Authors: Sumayah Mohammed Asiri A., Aviva Levina B., Elizabeth New C., Peter Lay D.


Pt compounds have been among the most successful anticancer drugs in the last 40 years, but the development of resistance to them is an increasing problem. Cellular homeostasis of an essential metal, Cu, is known to be involved in Pt resistance, but mechanisms of this process are poorly understood. We used a novel ratiometric Cu(I)-sensitive fluorescent probeInCCu1 dye to detect Cu(I) in the mitochondria.

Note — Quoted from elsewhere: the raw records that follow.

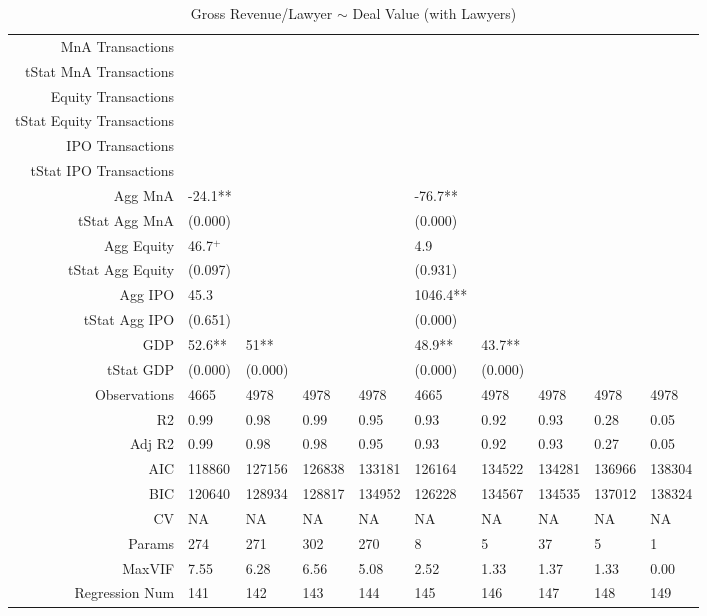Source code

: \begin{table}[ht]
\begin{tabular}{rlllllllll}
  MnA Transactions &  &  &  &  &  &  &  &  &  \\ 
  tStat MnA Transactions &  &  &  &  &  &  &  &  &  \\ 
  Equity Transactions &  &  &  &  &  &  &  &  &  \\ 
  tStat Equity Transactions &  &  &  &  &  &  &  &  &  \\ 
  IPO Transactions &  &  &  &  &  &  &  &  &  \\ 
  tStat IPO Transactions &  &  &  &  &  &  &  &  &  \\ 
  Agg MnA & -24.1** &  &  &  & -76.7** &  &  &  &  \\ 
  tStat Agg MnA & (0.000) &  &  &  & (0.000) &  &  &  &  \\ 
  Agg Equity & 46.7$^{+}$ &  &  &  & 4.9 &  &  &  &  \\ 
  tStat Agg Equity & (0.097) &  &  &  & (0.931) &  &  &  &  \\ 
  Agg IPO & 45.3 &  &  &  & 1046.4** &  &  &  &  \\ 
  tStat Agg IPO & (0.651) &  &  &  & (0.000) &  &  &  &  \\ 
  GDP & 52.6** & 51** &  &  & 48.9** & 43.7** &  &  &  \\ 
  tStat GDP & (0.000) & (0.000) &  &  & (0.000) & (0.000) &  &  &  \\ 
  Observations & 4665 & 4978 & 4978 & 4978 & 4665 & 4978 & 4978 & 4978 & 4978 \\ 
  R2 & 0.99 & 0.98 & 0.99 & 0.95 & 0.93 & 0.92 & 0.93 & 0.28 & 0.05 \\ 
  Adj R2 & 0.99 & 0.98 & 0.98 & 0.95 & 0.93 & 0.92 & 0.93 & 0.27 & 0.05 \\ 
  AIC & 118860 & 127156 & 126838 & 133181 & 126164 & 134522 & 134281 & 136966 & 138304 \\ 
  BIC & 120640 & 128934 & 128817 & 134952 & 126228 & 134567 & 134535 & 137012 & 138324 \\ 
  CV & NA & NA & NA & NA & NA & NA & NA & NA & NA \\ 
  Params & 274 & 271 & 302 & 270 & 8 & 5 & 37 & 5 & 1 \\ 
  MaxVIF & 7.55 & 6.28 & 6.56 & 5.08 & 2.52 & 1.33 & 1.37 & 1.33 & 0.00 \\ 
  Regression Num & 141 & 142 & 143 & 144 & 145 & 146 & 147 & 148 & 149 \\ 
   \hline
\end{tabular}
\caption{Gross Revenue/Lawyer $\sim$ Deal Value (with Lawyers)} 
\end{table}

Total Cu and labile Cu pool measured using AAS and InCCu1 dye in A2780 cells and their corresponding resistant cells A2780-cis.R cells treated with Cu and cisplatin. The main difference between both cell lines in the presence and absence of Cu(II) is that resistant cells have lower total Cu content but higher labile Cu levels than cisplatin-sensitive cells. This means that resistant cells can metabolize and export excess Cu more efficiently. Furthermore, InCCu1 has emerged not only as an indicator of labile cellular Cu levels in the mitochondria but as a potentially versatile multi-organelle probe.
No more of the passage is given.